Larry was a masterful head coach and he urged me to become one. To understand what he meant, you need to know that few things delighted Larry as much as a unique definition, a paradox or a well-turned phrase. What Larry was urging me to do was to master the art of coaching people’s brains to perform better, hence head coach. Larry said leaders must be able to coach people’s heads.

Larry liked to say, “If I think the things I’ve always thought, I’ll do the things I’ve always done and get the results I’ve always got.” In honor of Larry’s memory (he passed away a few years ago, at the age of 83), I’d like to share some head coaching skills.

When Larry needed to have a difficult conversation, he started from the premise that we are all FHBs (fallible human beings) who graduated from MSU (make stuff up). The stuff we make up isn’t always true and it causes us to make mistakes. A good head coach will help people create the thoughts, conversations and actions that help them be more successful.

Here’s an example: Joe is a recent hire. He’s 26 years old. He’s smart and articulate, but his approach to work is a concern to Joe’s boss Linda. Almost immediately aft er being hired, Joe started sliding into work late. He also would leave early to meet friends. His work product was generally good, but sometimes deadlines would slip and Joe showed no concern. Yesterday Joe was 15 minutes late to a 1 p.m. company meeting. Joe is also an UBER driver and had taken a fare over his lunch hour that took a little longer than expected. Catching him alone, Linda spoke up.

Linda: Hey Joe, have you got a minute to talk?

Joe: Sure, what’s up?

Linda: I need to talk about something I’m feeling uncomfortable bringing up and I think you’ll be uncomfortable hearing.

Joe’s heart starts racing. His face feels warm and his palms are starting to sweat. His breathing becomes shallow and carbon dioxide is building up in his blood, raising his anxiety.

Linda: The only reason I’m bringing it up, is because I want you to be successful here. I want our team to have a reputation for being capable, dependable, and professional, and I want you to be a trusted member of our team.

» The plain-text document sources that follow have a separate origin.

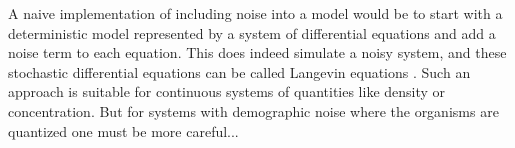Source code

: \iffalse
A naive implementation of including noise into a model would be to start with a deterministic model represented by a system of differential equations and add a noise term to each equation. 
This does indeed simulate a noisy system, and these stochastic differential equations can be called Langevin equations \cite{Nisbet1982,Gardiner2004a}. 
Such an approach is suitable for continuous systems of quantities like density or concentration. 
But for systems with demographic noise where the organisms are quantized one must be more careful...

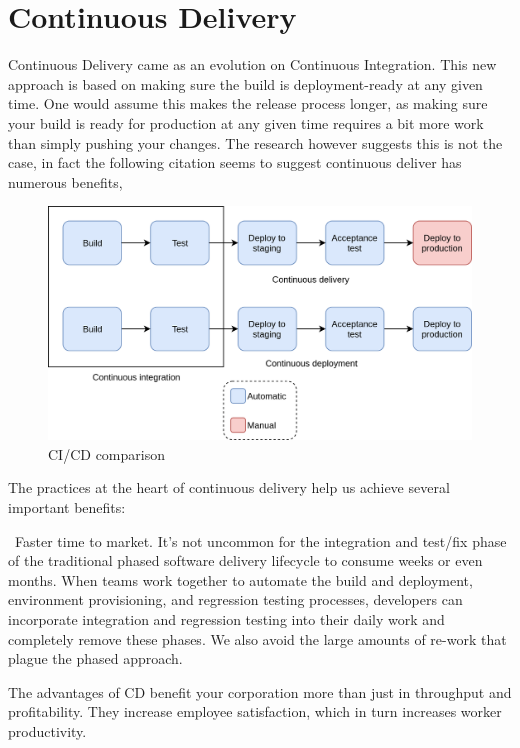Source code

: \section{Continuous Delivery}
Continuous Delivery came as an evolution on Continuous Integration. This new approach is based on making sure the build is deployment-ready at any given time. One would assume this makes the release process longer, as making sure your build is ready for production at any given time requires a bit more work than simply pushing your changes. The research however suggests this is not the case, in fact the following citation seems to suggest continuous deliver has numerous benefits,

\begin{figure}[h!]
  \includegraphics[width=\linewidth,height=\textheight,keepaspectratio]{images/ci_cd_comparison.png}
  \caption{CI/CD comparison}
  \label{fig:CI/CD-comparison}
\end{figure}

\begin{displayquote}
    The practices at the heart of continuous delivery help us achieve several important benefits:
    
    \textbullet ~Faster time to market. It’s not uncommon for the integration and test/fix phase of the traditional phased software delivery lifecycle to consume weeks or even months. When teams work together to automate the build and deployment, environment provisioning, and regression testing processes, developers can incorporate integration and regression testing into their daily work and completely remove these phases. We also avoid the large amounts of re-work that plague the phased approach\cite{continuousdeliveryfaster}.
\end{displayquote}

The advantages of \acrshort{CD} benefit your corporation more than just in throughput and profitability. They increase employee satisfaction, which in turn increases worker productivity\cite{happy}.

Joe’s heart rate is coming back down. He’s prepared to hear something very important.

Joe: What is it?

Linda: I’ve noticed there are times when you are unavailable to us. I’ve seen you come in late and leave early, even if your work isn’t done. I’ve noticed you’ve been missing deadlines without explanation and today you were 15 minutes late for a meeting where our team was presenting our recommendations to the rest of the company.

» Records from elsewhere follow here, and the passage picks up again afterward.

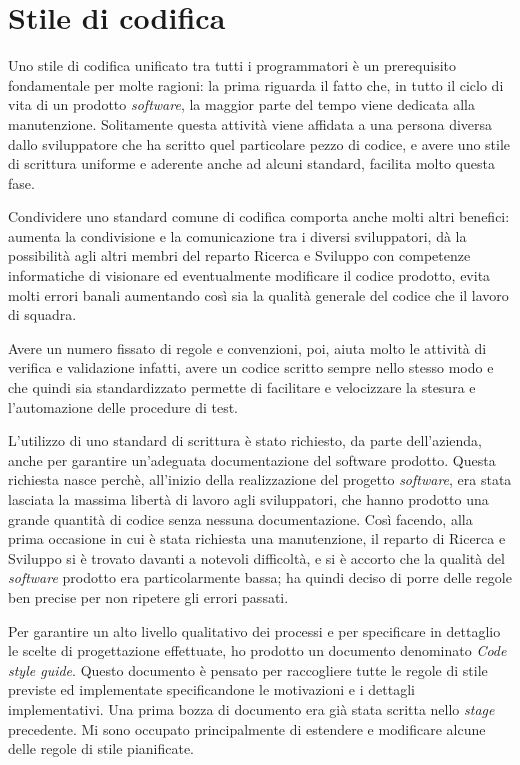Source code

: \section{Stile di codifica}

Uno stile di codifica unificato tra tutti i programmatori è un prerequisito fondamentale per molte ragioni: la prima  riguarda il fatto che, in tutto il ciclo di vita di un prodotto \textit{software}, la maggior parte del tempo viene dedicata alla manutenzione. Solitamente questa attività viene affidata a una persona diversa dallo sviluppatore che ha scritto quel particolare pezzo di codice, e avere uno stile di scrittura uniforme e aderente anche ad alcuni standard, facilita molto questa fase.

Condividere uno standard comune di codifica comporta anche molti altri benefici: aumenta la condivisione e la comunicazione tra i diversi sviluppatori, dà la possibilità agli altri membri del reparto Ricerca e Sviluppo con competenze informatiche di visionare ed eventualmente modificare il codice prodotto, evita molti errori banali aumentando così sia la qualità generale del codice che il lavoro di squadra.

Avere un numero fissato di regole e convenzioni, poi, aiuta molto le attività di verifica e validazione infatti, avere un codice scritto sempre nello stesso modo e che quindi sia standardizzato permette di facilitare e velocizzare la stesura e l'automazione delle procedure di test.

L'utilizzo di uno standard di scrittura è stato richiesto, da parte dell'azienda, anche per garantire un'adeguata documentazione del software prodotto. Questa richiesta nasce perchè, all'inizio della realizzazione del progetto \textit{software}, era stata lasciata la massima libertà di lavoro agli sviluppatori, che hanno prodotto una grande quantità di codice senza nessuna documentazione. Così facendo, alla prima occasione in cui è stata richiesta una manutenzione, il reparto di Ricerca e Sviluppo si è trovato davanti a notevoli difficoltà, e si è accorto che la qualità del \textit{software} prodotto era particolarmente bassa; ha quindi deciso di porre delle regole ben precise per non ripetere gli errori passati.

Per garantire un alto livello qualitativo dei processi e per specificare in dettaglio le scelte di progettazione effettuate, ho prodotto un documento denominato \textit{Code style guide}. Questo documento è pensato per raccogliere tutte le regole di stile previste ed implementate specificandone le motivazioni e i dettagli implementativi. Una prima bozza di documento era già stata scritta nello \textit{stage} precedente. Mi sono occupato principalmente di estendere e modificare alcune delle regole di stile pianificate.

Joe: I know, but I wasn’t scheduled to do the presentation and lots of people set their own schedule here.

Knowing a deflection technique when she sees one, Linda doesn’t allow Joe to be irresponsible and she does the unthinkable, she agrees with him which leaves him without an argument.

Linda: I agree with you, we enjoy a lot of freedom here. And still, the impact of prioritizing that freedom over your responsibilities causes people to make things up. I find myself giving the more important projects to team members I know I can depend on. I start to think you aren’t interested in your job. At today’s meeting, I felt embarrassed when I was asked why you weren’t there and I had to say I didn’t know.

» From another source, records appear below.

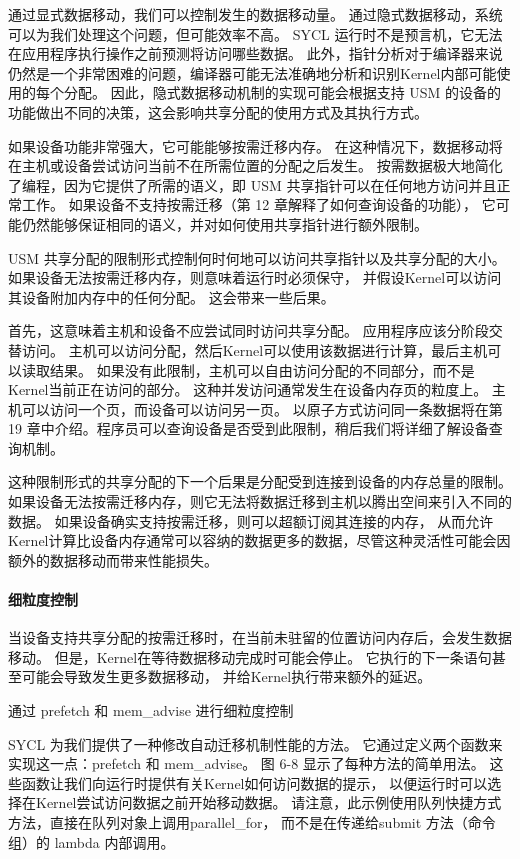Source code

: 通过显式数据移动，我们可以控制发生的数据移动量。 通过隐式数据移动，系统可以为我们处理这个问题，但可能效率不高。 
SYCL 运行时不是预言机，它无法在应用程序执行操作之前预测将访问哪些数据。 
此外，指针分析对于编译器来说仍然是一个非常困难的问题，编译器可能无法准确地分析和识别Kernel内部可能使用的每个分配。 
因此，隐式数据移动机制的实现可能会根据支持 USM 的设备的功能做出不同的决策，这会影响共享分配的使用方式及其执行方式。

如果设备功能非常强大，它可能能够按需迁移内存。 
在这种情况下，数据移动将在主机或设备尝试访问当前不在所需位置的分配之后发生。 
按需数据极大地简化了编程，因为它提供了所需的语义，即 USM 共享指针可以在任何地方访问并且正常工作。 
如果设备不支持按需迁移（第 12 章解释了如何查询设备的功能），
它可能仍然能够保证相同的语义，并对如何使用共享指针进行额外限制。

USM 共享分配的限制形式控制何时何地可以访问共享指针以及共享分配的大小。 
如果设备无法按需迁移内存，则意味着运行时必须保守，
并假设Kernel可以访问其设备附加内存中的任何分配。 这会带来一些后果。

首先，这意味着主机和设备不应尝试同时访问共享分配。 应用程序应该分阶段交替访问。 
主机可以访问分配，然后Kernel可以使用该数据进行计算，最后主机可以读取结果。 
如果没有此限制，主机可以自由访问分配的不同部分，而不是Kernel当前正在访问的部分。 
这种并发访问通常发生在设备内存页的粒度上。 主机可以访问一个页，而设备可以访问另一页。 
以原子方式访问同一条数据将在第 19 章中介绍。程序员可以查询设备是否受到此限制，稍后我们将详细了解设备查询机制。

这种限制形式的共享分配的下一个后果是分配受到连接到设备的内存总量的限制。 
如果设备无法按需迁移内存，则它无法将数据迁移到主机以腾出空间来引入不同的数据。 
如果设备确实支持按需迁移，则可以超额订阅其连接的内存，
从而允许Kernel计算比设备内存通常可以容纳的数据更多的数据，尽管这种灵活性可能会因额外的数据移动而带来性能损失。

\paragraph{细粒度控制}

当设备支持共享分配的按需迁移时，在当前未驻留的位置访问内存后，会发生数据移动。 
但是，Kernel在等待数据移动完成时可能会停止。 它执行的下一条语句甚至可能会导致发生更多数据移动，
并给Kernel执行带来额外的延迟。

{\color{red} 通过 prefetch 和 mem\_advise 进行细粒度控制}

SYCL 为我们提供了一种修改自动迁移机制性能的方法。 它通过定义两个函数来实现这一点：prefetch 和 mem\_advise。 
图 6-8 显示了每种方法的简单用法。 这些函数让我们向运行时提供有关Kernel如何访问数据的提示，
以便运行时可以选择在Kernel尝试访问数据之前开始移动数据。 
请注意，此示例使用队列快捷方式方法，直接在队列对象上调用parallel\_for，
而不是在传递给submit 方法（命令组）的 lambda 内部调用。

Joe: Didn’t you get my text that I was running late?

Linda: I understand you felt your text was sufficient. Nevertheless, the expectation was that you would be here for the team and I felt let down.

Joe: OK.

Linda: I have a request, unless there are other reasons we need to discuss, I need you at your desk and working on time, every day. If you need help completing a project on time I need you to speak up. I need you to be a professional in every way.

Joe: I thought I was doing a good job.

Linda: I realize you were doing your best given your understanding of my expectations. That’s why we are clarifying those expectations today. Is there anything you need from me to help you meet these expectations?

Joe: No, not really, but if its OK can we meet more often to discuss the projects I’m working on? Sometimes I get stuck and I feel stupid asking for help.

Linda: Absolutely, let’s review what’s working and what’s not working once a week. When would you like to meet?

Joe: How about Tuesdays at 10 a.m.?

Linda: Perfect, I’ll put it in my calendar.

People do things consistent with the thoughts and feelings they experience. A great head coach can make all the difference. Happy coaching!